Beal doesn't talk much about greens (other than one, apparently, that Rita Heyworth was meant to be dressed in). But green is my favorite, and the one I tend to buy the most of - because there are so many greens. There are the pale, baby leaf greens, almost yellow. Some of them almost glow in the dark they are so pale yet bright. And there are the soft gray sage greens - which is a color, incidentally, that I look good IN, which may be partly why I like it. And emerald green. And all of the blue-greens from teal to jade. To my eyes, green seems to be the color with the widest range of variation in what you would still call "green," with maybe only purple as a rival for this title.

And so, it is greens and purples I buy the most of. And some pinks and peaches and some browns (and brown, that is another good color, another color that can have forms that are redder and forms that are yellower and some forms that are even almost purple).

And I take my floss home and take it out of the bag and range them on my coffee table for a while, just to look at. And then I put them with the others, and plan to sometime soon pull one of them out, and use it - for the flower on a water-lily perhaps, or the scales on the Chinese dragon I stamped onto another tea towel, or to make stars in a night-scene.

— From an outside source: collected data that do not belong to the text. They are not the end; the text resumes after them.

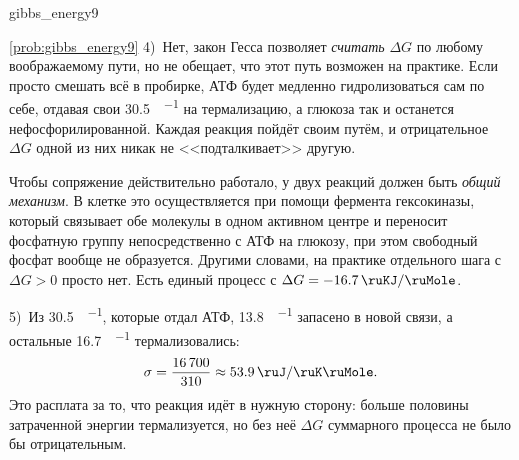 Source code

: \begin{problem}{}{gibbs_energy9}
\begin{sol}{\ref{prob:gibbs_energy9}}
        4)~Нет, закон Гесса позволяет \emph{считать} $\Delta G$ по любому воображаемому пути, но не обещает, что этот путь возможен на практике. Если просто смешать всё в пробирке, АТФ будет медленно гидролизоваться сам по себе, отдавая свои \qty{30,5}{\ruKJ\per\ruMole} на термализацию, а глюкоза так и останется нефосфорилированной. Каждая реакция пойдёт своим путём, и отрицательное $\Delta G$ одной из них никак не <<подталкивает>> другую.

        Чтобы сопряжение действительно работало, у двух реакций должен быть \emph{общий механизм}. В клетке это осуществляется при помощи фермента гексокиназы, который связывает обе молекулы в одном активном центре и переносит фосфатную группу непосредственно с АТФ на глюкозу, при этом свободный фосфат вообще не образуется. Другими словами, на практике отдельного шага с $\Delta G > 0$ просто нет. Есть единый процесс с $\Delta G = \qty{-16,7}{\ruKJ\per\ruMole}$.

        5)~Из \qty{30,5}{\ruKJ\per\ruMole}, которые отдал АТФ, \qty{13,8}{\ruKJ\per\ruMole} запасено в новой связи, а остальные \qty{16,7}{\ruKJ\per\ruMole} термализовались:
        \begin{equation*}
            \sigma = \frac{\num{16700}}{\num{310}} \approx \qty{53,9}{\ruJ\per\ruK\ruMole}.
        \end{equation*}
        Это расплата за то, что реакция идёт в нужную сторону: больше половины затраченной энергии термализуется, но без неё $\Delta G$ суммарного процесса не было бы отрицательным.
    \end{sol}
\end{problem}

There is something private and close about the colors of floss; I can hold them in my hand, they can belong to me. And I love that.

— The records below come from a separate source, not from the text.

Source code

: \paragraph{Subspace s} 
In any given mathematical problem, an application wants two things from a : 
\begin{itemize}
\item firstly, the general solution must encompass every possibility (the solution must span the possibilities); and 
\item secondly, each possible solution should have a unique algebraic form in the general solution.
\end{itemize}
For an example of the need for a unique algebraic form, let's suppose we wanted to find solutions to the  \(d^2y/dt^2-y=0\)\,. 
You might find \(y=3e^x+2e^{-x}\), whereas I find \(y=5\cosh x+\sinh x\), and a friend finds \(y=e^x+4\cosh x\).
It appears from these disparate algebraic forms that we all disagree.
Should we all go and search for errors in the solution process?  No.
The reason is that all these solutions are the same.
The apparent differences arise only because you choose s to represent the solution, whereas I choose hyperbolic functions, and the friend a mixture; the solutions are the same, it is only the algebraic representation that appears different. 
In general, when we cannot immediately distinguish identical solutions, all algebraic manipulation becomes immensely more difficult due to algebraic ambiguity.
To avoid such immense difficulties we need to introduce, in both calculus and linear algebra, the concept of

Wednesday, February 07, 2007

V-Day hatred

This is my REAL post for today, what I would have written had I not been distracted by New Blogger and its machinations.

Next week is Valentine's Day. I had almost ignored that fact but it seems that advertising is ramping up.

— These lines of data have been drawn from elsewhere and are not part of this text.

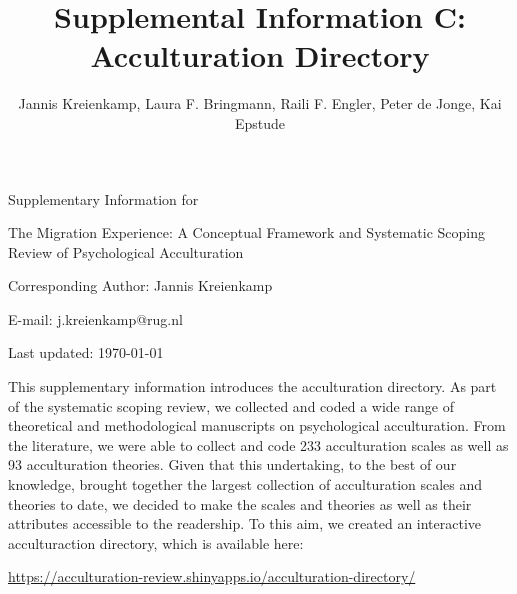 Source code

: \documentclass[man, 12pt, a4paper]{apa7}
\title{Supplemental Information C: Acculturation Directory}
\author{Jannis Kreienkamp, Laura F. Bringmann, Raili F. Engler, Peter de Jonge, Kai Epstude}
\begin{document}
\begin{titlepage}
	{\noindent\Large Supplementary Information for \par}
	\vspace{0.5cm}
	{\noindent\Large The Migration Experience: A Conceptual Framework and Systematic Scoping Review of Psychological Acculturation\par}
	\vspace{1.5cm}
	{\noindent\LARGE\bfseries \thetitle \par}
	\vspace{2cm}
	{\noindent\Large\itshape \theauthor \par}
	\vfill
	\noindent Corresponding Author: Jannis Kreienkamp\par
	\noindent E-mail: j.kreienkamp@rug.nl\par
	\vfill

	{\noindent Last updated: \today\par}
\end{titlepage}

\begin{center}
   \textbf{\thetitle} 
\end{center}

This supplementary information introduces the acculturation directory. As part of the systematic scoping review, we collected and coded a wide range of theoretical and methodological manuscripts on psychological acculturation. From the literature, we were able to collect and code 233 acculturation scales as well as 93 acculturation theories. Given that this undertaking, to the best of our knowledge, brought together the largest collection of acculturation scales and theories to date, we decided to make the scales and theories as well as their attributes accessible to the readership. To this aim, we created an interactive acculturaction directory, which is available here:

\vspace{.5cm}
\begin{tcolorbox}
    \vspace{0.2cm} \centering 
    \href{https://acculturation-review.shinyapps.io/acculturation-directory/}{https://acculturation-review.shinyapps.io/acculturation-directory/}
    \vspace{0.2cm} 
\end{tcolorbox}
\end{document}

I hate Valentine's day. I have three reasons: first, the reasonable-adult reasons, and second, the whiny-'tweener reason.

Reasonable adult reason one: If you treat the person you love well, if you are kind to them on an every day basis, there is really no need to buy them stuff on a trumped-up holiday. Valentine's day is not a religious holiday like Christmas, it's not like the person's birthday - in fact, I suspect the "tradition" of buying a present for your lover is a 20th century notion, by and large. Oh, maybe some of the very wealthy bought presents for their lovers in years past - but the truth is, until about 100 years ago, most people in the Western world didn't have that kind of disposable income.

(And some still don't. I kind of gasp at those shows where they show how much people are in debt. I saw a bit of one last week where the couple was bringing in like $3200 a month [more than I have as take-home after taxes, incidentally] and they were spending about $6000. And they didn't even realize that.)

So - I think it's preferable to be a loving person every day (as much as is possible) rather than go-for-broke on the little robin's egg blue box or something. (I exempt people buying engagement rings; that's somewhat different.)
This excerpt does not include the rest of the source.